- Exercise requirements
What you return must be every line below that includes the word "aspx".

[Plain-text document sources]

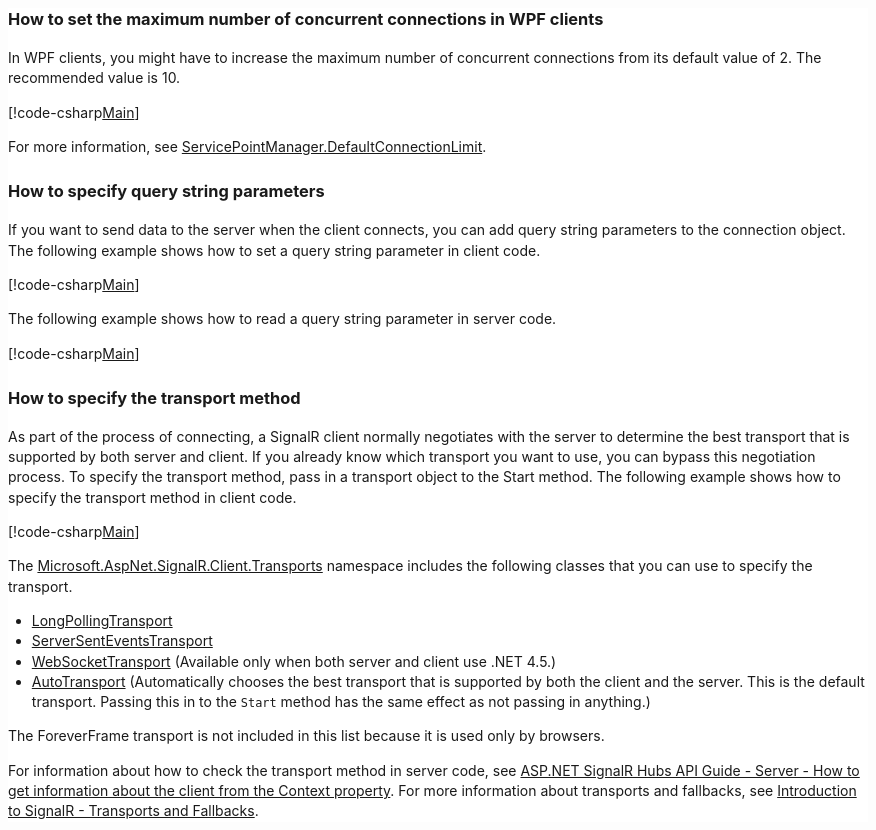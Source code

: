 <a id="maxconnections"></a>

### How to set the maximum number of concurrent connections in WPF clients

In WPF clients, you might have to increase the maximum number of concurrent connections from its default value of 2. The recommended value is 10.

[!code-csharp[Main](hubs-api-guide-net-client/samples/sample4.cs?highlight=4)]

For more information, see [ServicePointManager.DefaultConnectionLimit](https://msdn.microsoft.com/library/system.net.servicepointmanager.defaultconnectionlimit.aspx).

<a id="querystring"></a>

### How to specify query string parameters

If you want to send data to the server when the client connects, you can add query string parameters to the connection object. The following example shows how to set a query string parameter in client code.

[!code-csharp[Main](hubs-api-guide-net-client/samples/sample5.cs)]

The following example shows how to read a query string parameter in server code.

[!code-csharp[Main](hubs-api-guide-net-client/samples/sample6.cs?highlight=5)]

<a id="transport"></a>

### How to specify the transport method

As part of the process of connecting, a SignalR client normally negotiates with the server to determine the best transport that is supported by both server and client. If you already know which transport you want to use, you can bypass this negotiation process. To specify the transport method, pass in a transport object to the Start method. The following example shows how to specify the transport method in client code.

[!code-csharp[Main](hubs-api-guide-net-client/samples/sample7.cs?highlight=4)]

The [Microsoft.AspNet.SignalR.Client.Transports](https://msdn.microsoft.com/library/jj918090(v=vs.111).aspx) namespace includes the following classes that you can use to specify the transport.

- [LongPollingTransport](https://msdn.microsoft.com/library/microsoft.aspnet.signalr.client.transports.longpollingtransport(v=vs.111).aspx)
- [ServerSentEventsTransport](https://msdn.microsoft.com/library/microsoft.aspnet.signalr.client.transports.serversenteventstransport(v=vs.111).aspx)
- [WebSocketTransport](https://msdn.microsoft.com/library/microsoft.aspnet.signalr.client.transports.websockettransport(v=vs.111).aspx) (Available only when both server and client use .NET 4.5.)
- [AutoTransport](https://msdn.microsoft.com/library/microsoft.aspnet.signalr.client.transports.autotransport(v=vs.111).aspx) (Automatically chooses the best transport that is supported by both the client and the server. This is the default transport. Passing this in to the `Start` method has the same effect as not passing in anything.)

The ForeverFrame transport is not included in this list because it is used only by browsers.

For information about how to check the transport method in server code, see [ASP.NET SignalR Hubs API Guide - Server - How to get information about the client from the Context property](hubs-api-guide-server.md#contextproperty). For more information about transports and fallbacks, see [Introduction to SignalR - Transports and Fallbacks](../getting-started/introduction-to-signalr.md#transports).
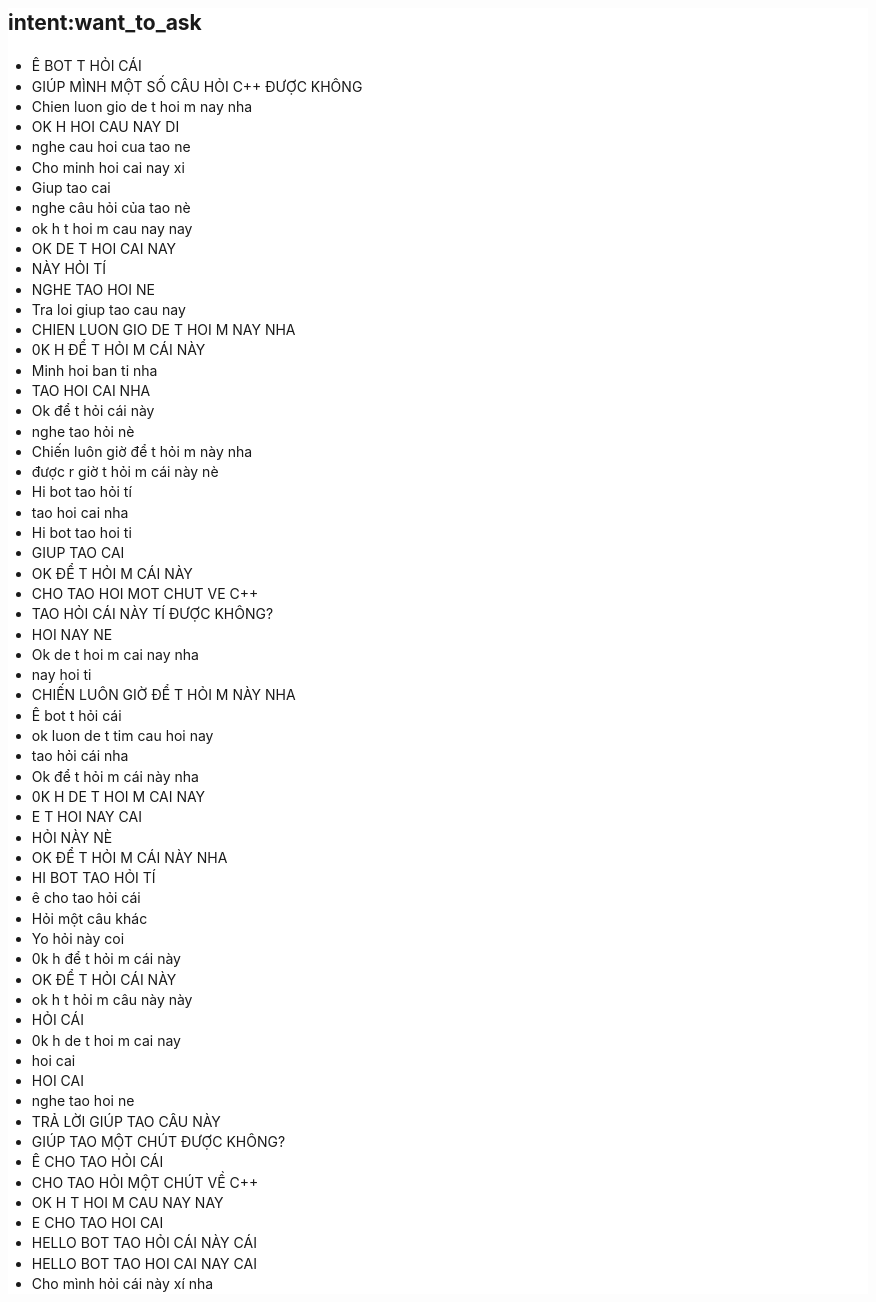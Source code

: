 ## intent:want_to_ask
- Ê BOT T HỎI CÁI
- GIÚP MÌNH MỘT SỐ CÂU HỎI C++ ĐƯỢC KHÔNG
- Chien luon gio de t hoi m nay nha
- OK H HOI CAU NAY DI
- nghe cau hoi cua tao ne
- Cho minh hoi cai nay xi
- Giup tao cai
- nghe câu hỏi của tao nè
- ok h t hoi m cau nay nay
- OK DE T HOI CAI NAY
- NÀY HỎI TÍ
- NGHE TAO HOI NE
- Tra loi giup tao cau nay
- CHIEN LUON GIO DE T HOI M NAY NHA
- 0K H ĐỂ T HỎI M CÁI NÀY
- Minh hoi ban ti nha
- TAO HOI CAI NHA
- Ok để t hỏi cái này
- nghe tao hỏi nè
- Chiến luôn giờ để t hỏi m này nha
- được r giờ t hỏi m cái này nè
- Hi bot tao hỏi tí
- tao hoi cai nha
- Hi bot tao hoi ti
- GIUP TAO CAI
- OK ĐỂ T HỎI M CÁI NÀY
- CHO TAO HOI MOT CHUT VE C++
- TAO HỎI CÁI NÀY TÍ ĐƯỢC KHÔNG?
- HOI NAY NE
- Ok de t hoi m cai nay nha
- nay hoi ti
- CHIẾN LUÔN GIỜ ĐỂ T HỎI M NÀY NHA
- Ê bot t hỏi cái
- ok luon de t tim cau hoi nay
- tao hỏi cái nha
- Ok để t hỏi m cái này nha
- 0K H DE T HOI M CAI NAY
- E T HOI NAY CAI
- HỎI NÀY NÈ
- OK ĐỂ T HỎI M CÁI NÀY NHA
- HI BOT TAO HỎI TÍ
- ê cho tao hỏi cái
- Hỏi một câu khác
- Yo hỏi này coi
- 0k h để t hỏi m cái này
- OK ĐỂ T HỎI CÁI NÀY
- ok h t hỏi m câu này này
- HỎI CÁI
- 0k h de t hoi m cai nay
- hoi cai
- HOI CAI
- nghe tao hoi ne
- TRẢ LỜI GIÚP TAO CÂU NÀY
- GIÚP TAO MỘT CHÚT ĐƯỢC KHÔNG?
- Ê CHO TAO HỎI CÁI
- CHO TAO HỎI MỘT CHÚT VỀ C++
- OK H T HOI M CAU NAY NAY
- E CHO TAO HOI CAI
- HELLO BOT TAO HỎI CÁI NÀY CÁI
- HELLO BOT TAO HOI CAI NAY CAI
- Cho mình hỏi cái này xí nha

- Answer for this exercise
For more information, see [ServicePointManager.DefaultConnectionLimit](https://msdn.microsoft.com/library/system.net.servicepointmanager.defaultconnectionlimit.aspx).
The [Microsoft.AspNet.SignalR.Client.Transports](https://msdn.microsoft.com/library/jj918090(v=vs.111).aspx) namespace includes the following classes that you can use to specify the transport.
- [LongPollingTransport](https://msdn.microsoft.com/library/microsoft.aspnet.signalr.client.transports.longpollingtransport(v=vs.111).aspx)
- [ServerSentEventsTransport](https://msdn.microsoft.com/library/microsoft.aspnet.signalr.client.transports.serversenteventstransport(v=vs.111).aspx)
- [WebSocketTransport](https://msdn.microsoft.com/library/microsoft.aspnet.signalr.client.transports.websockettransport(v=vs.111).aspx) (Available only when both server and client use .NET 4.5.)
- [AutoTransport](https://msdn.microsoft.com/library/microsoft.aspnet.signalr.client.transports.autotransport(v=vs.111).aspx) (Automatically chooses the best transport that is supported by both the client and the server. This is the default transport. Passing this in to the `Start` method has the same effect as not passing in anything.)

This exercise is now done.